What the exercise asks: Output each record exactly. Leave none out.

Material supplied:
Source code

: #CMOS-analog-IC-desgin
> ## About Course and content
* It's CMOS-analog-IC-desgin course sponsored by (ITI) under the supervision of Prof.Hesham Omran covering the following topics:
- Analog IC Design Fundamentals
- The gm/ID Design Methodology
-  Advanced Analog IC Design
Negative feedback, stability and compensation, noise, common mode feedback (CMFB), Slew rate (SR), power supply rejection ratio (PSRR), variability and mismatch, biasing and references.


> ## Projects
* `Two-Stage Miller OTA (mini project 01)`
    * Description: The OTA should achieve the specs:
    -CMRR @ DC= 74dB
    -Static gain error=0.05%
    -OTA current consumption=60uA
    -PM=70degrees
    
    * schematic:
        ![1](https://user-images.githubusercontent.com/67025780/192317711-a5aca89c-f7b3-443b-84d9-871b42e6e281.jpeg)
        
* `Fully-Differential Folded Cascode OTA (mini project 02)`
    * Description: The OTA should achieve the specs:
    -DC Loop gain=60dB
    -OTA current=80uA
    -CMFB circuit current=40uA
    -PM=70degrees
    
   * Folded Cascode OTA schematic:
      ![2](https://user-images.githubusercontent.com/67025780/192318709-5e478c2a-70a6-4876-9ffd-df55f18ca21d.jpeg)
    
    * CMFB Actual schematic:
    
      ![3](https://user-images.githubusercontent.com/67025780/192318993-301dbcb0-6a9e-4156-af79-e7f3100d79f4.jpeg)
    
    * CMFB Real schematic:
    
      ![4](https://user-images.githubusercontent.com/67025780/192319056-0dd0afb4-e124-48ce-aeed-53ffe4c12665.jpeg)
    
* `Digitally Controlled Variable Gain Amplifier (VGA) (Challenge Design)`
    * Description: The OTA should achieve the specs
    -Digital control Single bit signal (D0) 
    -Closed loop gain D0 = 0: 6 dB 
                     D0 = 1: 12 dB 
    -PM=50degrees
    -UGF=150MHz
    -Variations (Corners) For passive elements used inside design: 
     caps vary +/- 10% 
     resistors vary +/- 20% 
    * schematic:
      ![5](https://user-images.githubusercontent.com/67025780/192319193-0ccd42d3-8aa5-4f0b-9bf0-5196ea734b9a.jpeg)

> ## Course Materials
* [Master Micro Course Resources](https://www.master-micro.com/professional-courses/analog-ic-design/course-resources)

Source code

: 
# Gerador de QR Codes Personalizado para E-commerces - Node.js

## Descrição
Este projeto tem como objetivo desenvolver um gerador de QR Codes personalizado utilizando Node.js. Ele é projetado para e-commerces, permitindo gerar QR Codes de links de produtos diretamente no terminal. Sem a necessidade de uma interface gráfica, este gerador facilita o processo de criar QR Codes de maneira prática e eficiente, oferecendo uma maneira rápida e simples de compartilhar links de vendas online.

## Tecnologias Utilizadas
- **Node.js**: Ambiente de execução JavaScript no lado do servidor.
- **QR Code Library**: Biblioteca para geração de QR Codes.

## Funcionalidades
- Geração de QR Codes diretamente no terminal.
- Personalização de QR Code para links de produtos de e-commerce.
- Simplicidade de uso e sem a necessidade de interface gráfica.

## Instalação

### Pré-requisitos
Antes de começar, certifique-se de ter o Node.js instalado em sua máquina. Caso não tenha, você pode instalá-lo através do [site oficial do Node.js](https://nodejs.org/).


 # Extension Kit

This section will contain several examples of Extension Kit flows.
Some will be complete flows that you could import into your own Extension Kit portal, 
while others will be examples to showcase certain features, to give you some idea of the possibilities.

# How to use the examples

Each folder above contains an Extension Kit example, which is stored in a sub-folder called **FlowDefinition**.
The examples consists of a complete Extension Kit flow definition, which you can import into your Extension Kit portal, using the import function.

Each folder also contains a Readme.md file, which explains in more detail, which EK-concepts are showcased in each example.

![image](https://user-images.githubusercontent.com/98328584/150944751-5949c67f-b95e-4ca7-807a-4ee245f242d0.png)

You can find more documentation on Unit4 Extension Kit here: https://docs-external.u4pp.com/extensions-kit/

Solved problem:
Source code

: #CMOS-analog-IC-desgin
> ## About Course and content
* It's CMOS-analog-IC-desgin course sponsored by (ITI) under the supervision of Prof.Hesham Omran covering the following topics:
- Analog IC Design Fundamentals
- The gm/ID Design Methodology
-  Advanced Analog IC Design
Negative feedback, stability and compensation, noise, common mode feedback (CMFB), Slew rate (SR), power supply rejection ratio (PSRR), variability and mismatch, biasing and references.


> ## Projects
* `Two-Stage Miller OTA (mini project 01)`
    * Description: The OTA should achieve the specs:
    -CMRR @ DC= 74dB
    -Static gain error=0.05%
    -OTA current consumption=60uA
    -PM=70degrees
    
    * schematic:
        ![1](https://user-images.githubusercontent.com/67025780/192317711-a5aca89c-f7b3-443b-84d9-871b42e6e281.jpeg)
        
* `Fully-Differential Folded Cascode OTA (mini project 02)`
    * Description: The OTA should achieve the specs:
    -DC Loop gain=60dB
    -OTA current=80uA
    -CMFB circuit current=40uA
    -PM=70degrees
    
   * Folded Cascode OTA schematic:
      ![2](https://user-images.githubusercontent.com/67025780/192318709-5e478c2a-70a6-4876-9ffd-df55f18ca21d.jpeg)
    
    * CMFB Actual schematic:
    
      ![3](https://user-images.githubusercontent.com/67025780/192318993-301dbcb0-6a9e-4156-af79-e7f3100d79f4.jpeg)
    
    * CMFB Real schematic:
    
      ![4](https://user-images.githubusercontent.com/67025780/192319056-0dd0afb4-e124-48ce-aeed-53ffe4c12665.jpeg)
    
* `Digitally Controlled Variable Gain Amplifier (VGA) (Challenge Design)`
    * Description: The OTA should achieve the specs
    -Digital control Single bit signal (D0) 
    -Closed loop gain D0 = 0: 6 dB 
                     D0 = 1: 12 dB 
    -PM=50degrees
    -UGF=150MHz
    -Variations (Corners) For passive elements used inside design: 
     caps vary +/- 10% 
     resistors vary +/- 20% 
    * schematic:
      ![5](https://user-images.githubusercontent.com/67025780/192319193-0ccd42d3-8aa5-4f0b-9bf0-5196ea734b9a.jpeg)

> ## Course Materials
* [Master Micro Course Resources](https://www.master-micro.com/professional-courses/analog-ic-design/course-resources)

Source code

: 
# Gerador de QR Codes Personalizado para E-commerces - Node.js

## Descrição
Este projeto tem como objetivo desenvolver um gerador de QR Codes personalizado utilizando Node.js. Ele é projetado para e-commerces, permitindo gerar QR Codes de links de produtos diretamente no terminal. Sem a necessidade de uma interface gráfica, este gerador facilita o processo de criar QR Codes de maneira prática e eficiente, oferecendo uma maneira rápida e simples de compartilhar links de vendas online.

## Tecnologias Utilizadas
- **Node.js**: Ambiente de execução JavaScript no lado do servidor.
- **QR Code Library**: Biblioteca para geração de QR Codes.

## Funcionalidades
- Geração de QR Codes diretamente no terminal.
- Personalização de QR Code para links de produtos de e-commerce.
- Simplicidade de uso e sem a necessidade de interface gráfica.

## Instalação

### Pré-requisitos
Antes de começar, certifique-se de ter o Node.js instalado em sua máquina. Caso não tenha, você pode instalá-lo através do [site oficial do Node.js](https://nodejs.org/).


 # Extension Kit

This section will contain several examples of Extension Kit flows.
Some will be complete flows that you could import into your own Extension Kit portal, 
while others will be examples to showcase certain features, to give you some idea of the possibilities.

# How to use the examples

Each folder above contains an Extension Kit example, which is stored in a sub-folder called **FlowDefinition**.
The examples consists of a complete Extension Kit flow definition, which you can import into your Extension Kit portal, using the import function.

Each folder also contains a Readme.md file, which explains in more detail, which EK-concepts are showcased in each example.

![image](https://user-images.githubusercontent.com/98328584/150944751-5949c67f-b95e-4ca7-807a-4ee245f242d0.png)

You can find more documentation on Unit4 Extension Kit here: https://docs-external.u4pp.com/extensions-kit/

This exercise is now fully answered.